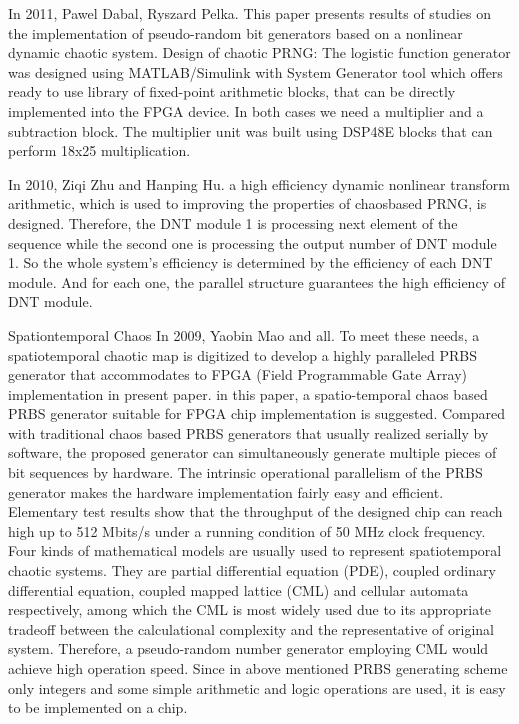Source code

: In 2011, Pawel Dabal, Ryszard Pelka. This paper presents results of studies on the implementation of pseudo-random bit generators based on a nonlinear dynamic chaotic system. Design of chaotic PRNG: The logistic function generator was designed using MATLAB/Simulink with System Generator tool which offers ready to use library of fixed-point arithmetic blocks, that can be directly implemented into the FPGA device. In both cases we need a multiplier and a subtraction block. The multiplier unit was built using DSP48E blocks that can perform 18x25 multiplication.

In 2010, Ziqi Zhu and Hanping Hu. a high efficiency dynamic nonlinear transform arithmetic, which is used to improving the properties of chaosbased PRNG, is designed. Therefore, the DNT module 1 is processing next element of the sequence while the second one is processing the output number of DNT module 1. So the whole system's efficiency is determined by the efficiency of each DNT module. And for each one, the parallel structure guarantees the high efficiency of DNT module.


Spationtemporal Chaos
In 2009, Yaobin Mao and all. To meet these needs, a spatiotemporal chaotic map is digitized to develop a highly paralleled PRBS generator that accommodates to FPGA (Field Programmable Gate Array) implementation in present paper. in this paper, a spatio-temporal chaos based PRBS generator suitable for FPGA chip implementation is suggested. Compared with traditional chaos based PRBS generators that usually realized serially by software, the proposed generator can simultaneously generate multiple pieces of bit sequences by hardware. The intrinsic operational parallelism of the PRBS generator makes the hardware implementation fairly easy and efficient. Elementary test results show that the throughput of the designed chip can reach high up to 512 Mbits/s under a running condition of 50 MHz clock frequency. Four kinds of mathematical models are usually used to represent spatiotemporal chaotic systems. They are partial differential equation (PDE), coupled ordinary differential equation, coupled mapped lattice (CML) and cellular automata respectively, among which the CML is most widely used due to its appropriate tradeoff between the calculational complexity and the representative of original system. Therefore, a pseudo-random number generator employing CML would achieve high operation speed. Since in above mentioned PRBS generating scheme only integers and some simple arithmetic and logic operations are used, it is easy to be implemented on a chip. 

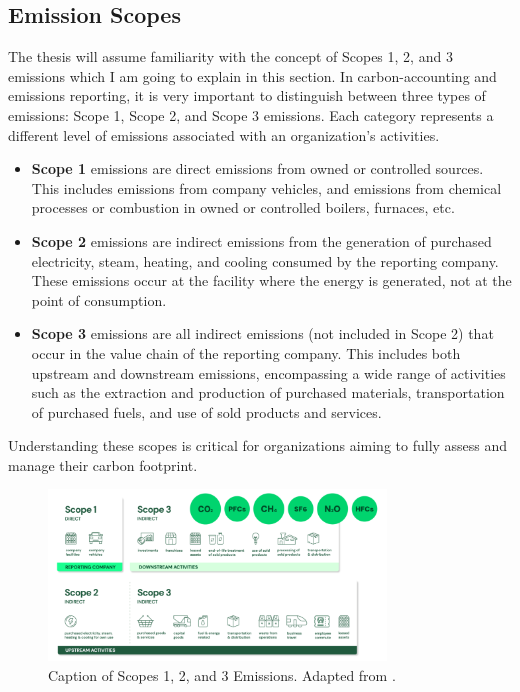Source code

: \subsection{Emission Scopes}
The thesis will assume familiarity with the concept of Scopes 1, 2, and 3 emissions which I am going to explain in this section. In carbon-accounting and emissions reporting, it is very important to distinguish between three types of emissions: Scope 1, Scope 2, and Scope 3 emissions. Each category represents a different level of emissions associated with an organization's activities. 

\begin{itemize}
    \item \textbf{Scope 1} emissions are direct emissions from owned or controlled sources. This includes emissions from company vehicles, and emissions from chemical processes or combustion in owned or controlled boilers, furnaces, etc.
    \item \textbf{Scope 2} emissions are indirect emissions from the generation of purchased electricity, steam, heating, and cooling consumed by the reporting company. These emissions occur at the facility where the energy is generated, not at the point of consumption.
    \item \textbf{Scope 3} emissions are all indirect emissions (not included in Scope 2) that occur in the value chain of the reporting company. This includes both upstream and downstream emissions, encompassing a wide range of activities such as the extraction and production of purchased materials, transportation of purchased fuels, and use of sold products and services.
\end{itemize}

\noindent Understanding these scopes is critical for organizations aiming to fully assess and manage their carbon footprint.

\newpage
\begin{figure}[h]
    \centering
    \includegraphics[width=0.8\textwidth]{figures/emission_scopes.png}
    \caption{Caption of Scopes 1, 2, and 3 Emissions. Adapted from \cite{Bernoville2022Scopes}.}
    \label{fig:my_label}
\end{figure}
----
> _Work to complete_
Having removed the pictures, write out the records exactly as they stand.

> _Answer to this task_
Source code

: In 2011, Pawel Dabal, Ryszard Pelka. This paper presents results of studies on the implementation of pseudo-random bit generators based on a nonlinear dynamic chaotic system. Design of chaotic PRNG: The logistic function generator was designed using MATLAB/Simulink with System Generator tool which offers ready to use library of fixed-point arithmetic blocks, that can be directly implemented into the FPGA device. In both cases we need a multiplier and a subtraction block. The multiplier unit was built using DSP48E blocks that can perform 18x25 multiplication.

In 2010, Ziqi Zhu and Hanping Hu. a high efficiency dynamic nonlinear transform arithmetic, which is used to improving the properties of chaosbased PRNG, is designed. Therefore, the DNT module 1 is processing next element of the sequence while the second one is processing the output number of DNT module 1. So the whole system's efficiency is determined by the efficiency of each DNT module. And for each one, the parallel structure guarantees the high efficiency of DNT module.


Spationtemporal Chaos
In 2009, Yaobin Mao and all. To meet these needs, a spatiotemporal chaotic map is digitized to develop a highly paralleled PRBS generator that accommodates to FPGA (Field Programmable Gate Array) implementation in present paper. in this paper, a spatio-temporal chaos based PRBS generator suitable for FPGA chip implementation is suggested. Compared with traditional chaos based PRBS generators that usually realized serially by software, the proposed generator can simultaneously generate multiple pieces of bit sequences by hardware. The intrinsic operational parallelism of the PRBS generator makes the hardware implementation fairly easy and efficient. Elementary test results show that the throughput of the designed chip can reach high up to 512 Mbits/s under a running condition of 50 MHz clock frequency. Four kinds of mathematical models are usually used to represent spatiotemporal chaotic systems. They are partial differential equation (PDE), coupled ordinary differential equation, coupled mapped lattice (CML) and cellular automata respectively, among which the CML is most widely used due to its appropriate tradeoff between the calculational complexity and the representative of original system. Therefore, a pseudo-random number generator employing CML would achieve high operation speed. Since in above mentioned PRBS generating scheme only integers and some simple arithmetic and logic operations are used, it is easy to be implemented on a chip. 

Source code

: \subsection{Emission Scopes}
The thesis will assume familiarity with the concept of Scopes 1, 2, and 3 emissions which I am going to explain in this section. In carbon-accounting and emissions reporting, it is very important to distinguish between three types of emissions: Scope 1, Scope 2, and Scope 3 emissions. Each category represents a different level of emissions associated with an organization's activities. 

\begin{itemize}
    \item \textbf{Scope 1} emissions are direct emissions from owned or controlled sources. This includes emissions from company vehicles, and emissions from chemical processes or combustion in owned or controlled boilers, furnaces, etc.
    \item \textbf{Scope 2} emissions are indirect emissions from the generation of purchased electricity, steam, heating, and cooling consumed by the reporting company. These emissions occur at the facility where the energy is generated, not at the point of consumption.
    \item \textbf{Scope 3} emissions are all indirect emissions (not included in Scope 2) that occur in the value chain of the reporting company. This includes both upstream and downstream emissions, encompassing a wide range of activities such as the extraction and production of purchased materials, transportation of purchased fuels, and use of sold products and services.
\end{itemize}

\noindent Understanding these scopes is critical for organizations aiming to fully assess and manage their carbon footprint.

\newpage
\begin{figure}[h]
    \centering
    \includegraphics[width=0.8\textwidth]{figures/emission_scopes.png}
    \caption{Caption of Scopes 1, 2, and 3 Emissions. Adapted from \cite{Bernoville2022Scopes}.}
    \label{fig:my_label}
\end{figure}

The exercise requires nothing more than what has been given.